### Aim of the task
Report each line of the records where "Vagrantfile" occurs.

==*==

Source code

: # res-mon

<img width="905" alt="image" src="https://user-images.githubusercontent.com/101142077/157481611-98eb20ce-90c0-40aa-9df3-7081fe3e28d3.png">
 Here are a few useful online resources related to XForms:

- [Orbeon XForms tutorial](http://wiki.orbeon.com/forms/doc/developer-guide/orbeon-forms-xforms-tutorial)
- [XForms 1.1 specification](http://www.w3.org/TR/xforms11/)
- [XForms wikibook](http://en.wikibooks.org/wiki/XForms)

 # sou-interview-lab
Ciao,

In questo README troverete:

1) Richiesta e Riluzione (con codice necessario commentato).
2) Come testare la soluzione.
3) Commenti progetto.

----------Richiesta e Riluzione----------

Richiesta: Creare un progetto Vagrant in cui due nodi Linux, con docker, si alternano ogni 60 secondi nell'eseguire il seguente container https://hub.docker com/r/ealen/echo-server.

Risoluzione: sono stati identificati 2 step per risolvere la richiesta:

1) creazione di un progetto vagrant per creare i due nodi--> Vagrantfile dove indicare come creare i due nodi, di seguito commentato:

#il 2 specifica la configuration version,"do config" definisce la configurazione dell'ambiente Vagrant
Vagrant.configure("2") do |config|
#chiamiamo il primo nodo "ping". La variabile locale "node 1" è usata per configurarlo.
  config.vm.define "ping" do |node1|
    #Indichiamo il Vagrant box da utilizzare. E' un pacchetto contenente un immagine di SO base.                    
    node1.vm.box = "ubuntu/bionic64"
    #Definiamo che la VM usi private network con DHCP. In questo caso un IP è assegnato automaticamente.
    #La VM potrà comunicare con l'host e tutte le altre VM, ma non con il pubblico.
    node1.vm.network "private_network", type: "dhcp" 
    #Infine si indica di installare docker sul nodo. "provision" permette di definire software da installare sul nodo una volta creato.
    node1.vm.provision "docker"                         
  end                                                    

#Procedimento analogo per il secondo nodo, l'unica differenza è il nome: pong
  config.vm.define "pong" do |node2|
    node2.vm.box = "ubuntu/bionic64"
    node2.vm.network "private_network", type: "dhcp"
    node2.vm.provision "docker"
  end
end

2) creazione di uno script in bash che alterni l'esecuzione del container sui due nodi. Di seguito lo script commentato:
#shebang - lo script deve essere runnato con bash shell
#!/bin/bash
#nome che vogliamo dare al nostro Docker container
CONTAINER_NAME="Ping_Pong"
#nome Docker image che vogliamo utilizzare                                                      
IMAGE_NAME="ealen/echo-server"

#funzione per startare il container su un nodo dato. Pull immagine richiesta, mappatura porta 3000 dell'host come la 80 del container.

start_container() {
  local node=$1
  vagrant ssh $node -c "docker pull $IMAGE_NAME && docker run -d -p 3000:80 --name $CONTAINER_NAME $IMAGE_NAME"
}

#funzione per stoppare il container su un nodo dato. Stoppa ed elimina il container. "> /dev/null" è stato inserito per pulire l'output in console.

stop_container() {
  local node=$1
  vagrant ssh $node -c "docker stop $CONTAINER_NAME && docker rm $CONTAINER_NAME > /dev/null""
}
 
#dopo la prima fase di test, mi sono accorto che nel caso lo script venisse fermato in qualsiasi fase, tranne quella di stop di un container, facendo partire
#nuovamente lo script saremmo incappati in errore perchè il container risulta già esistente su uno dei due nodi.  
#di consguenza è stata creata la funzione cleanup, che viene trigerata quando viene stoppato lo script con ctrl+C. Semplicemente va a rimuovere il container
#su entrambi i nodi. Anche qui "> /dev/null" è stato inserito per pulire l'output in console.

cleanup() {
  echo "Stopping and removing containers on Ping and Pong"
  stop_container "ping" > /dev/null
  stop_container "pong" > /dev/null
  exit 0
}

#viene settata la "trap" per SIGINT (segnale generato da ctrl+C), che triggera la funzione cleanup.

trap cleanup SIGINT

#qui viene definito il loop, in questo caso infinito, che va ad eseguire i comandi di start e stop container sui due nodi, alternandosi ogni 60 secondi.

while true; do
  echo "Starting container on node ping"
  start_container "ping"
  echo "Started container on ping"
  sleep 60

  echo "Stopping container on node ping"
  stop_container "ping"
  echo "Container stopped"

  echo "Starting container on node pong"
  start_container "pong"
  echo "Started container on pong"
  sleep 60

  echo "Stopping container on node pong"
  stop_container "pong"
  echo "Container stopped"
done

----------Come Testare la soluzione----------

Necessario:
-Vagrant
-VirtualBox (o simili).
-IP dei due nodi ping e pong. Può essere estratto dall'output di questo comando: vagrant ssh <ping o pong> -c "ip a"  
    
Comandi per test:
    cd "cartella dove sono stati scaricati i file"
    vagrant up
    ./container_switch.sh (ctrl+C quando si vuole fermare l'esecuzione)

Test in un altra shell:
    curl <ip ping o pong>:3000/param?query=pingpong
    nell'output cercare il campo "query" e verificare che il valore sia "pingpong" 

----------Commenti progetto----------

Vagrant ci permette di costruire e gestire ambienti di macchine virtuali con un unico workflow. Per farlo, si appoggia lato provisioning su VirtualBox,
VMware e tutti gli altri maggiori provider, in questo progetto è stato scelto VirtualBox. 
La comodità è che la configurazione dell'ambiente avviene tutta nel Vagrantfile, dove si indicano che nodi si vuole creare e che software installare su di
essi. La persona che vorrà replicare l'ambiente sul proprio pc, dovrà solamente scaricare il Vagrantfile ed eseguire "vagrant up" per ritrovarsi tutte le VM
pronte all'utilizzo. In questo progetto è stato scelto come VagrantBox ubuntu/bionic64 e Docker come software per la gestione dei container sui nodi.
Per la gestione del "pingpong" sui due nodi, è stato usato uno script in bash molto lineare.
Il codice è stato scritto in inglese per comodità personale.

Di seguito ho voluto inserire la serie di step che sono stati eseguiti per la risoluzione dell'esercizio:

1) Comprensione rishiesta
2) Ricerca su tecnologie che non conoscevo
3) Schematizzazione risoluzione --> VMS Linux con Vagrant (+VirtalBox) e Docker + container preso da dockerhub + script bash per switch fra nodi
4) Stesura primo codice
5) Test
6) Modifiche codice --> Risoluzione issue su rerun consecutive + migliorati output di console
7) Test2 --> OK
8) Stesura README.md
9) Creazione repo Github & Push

==*==

### Answer to the problem
1) creazione di un progetto vagrant per creare i due nodi--> Vagrantfile dove indicare come creare i due nodi, di seguito commentato:
La comodità è che la configurazione dell'ambiente avviene tutta nel Vagrantfile, dove si indicano che nodi si vuole creare e che software installare su di
essi. La persona che vorrà replicare l'ambiente sul proprio pc, dovrà solamente scaricare il Vagrantfile ed eseguire "vagrant up" per ritrovarsi tutte le VM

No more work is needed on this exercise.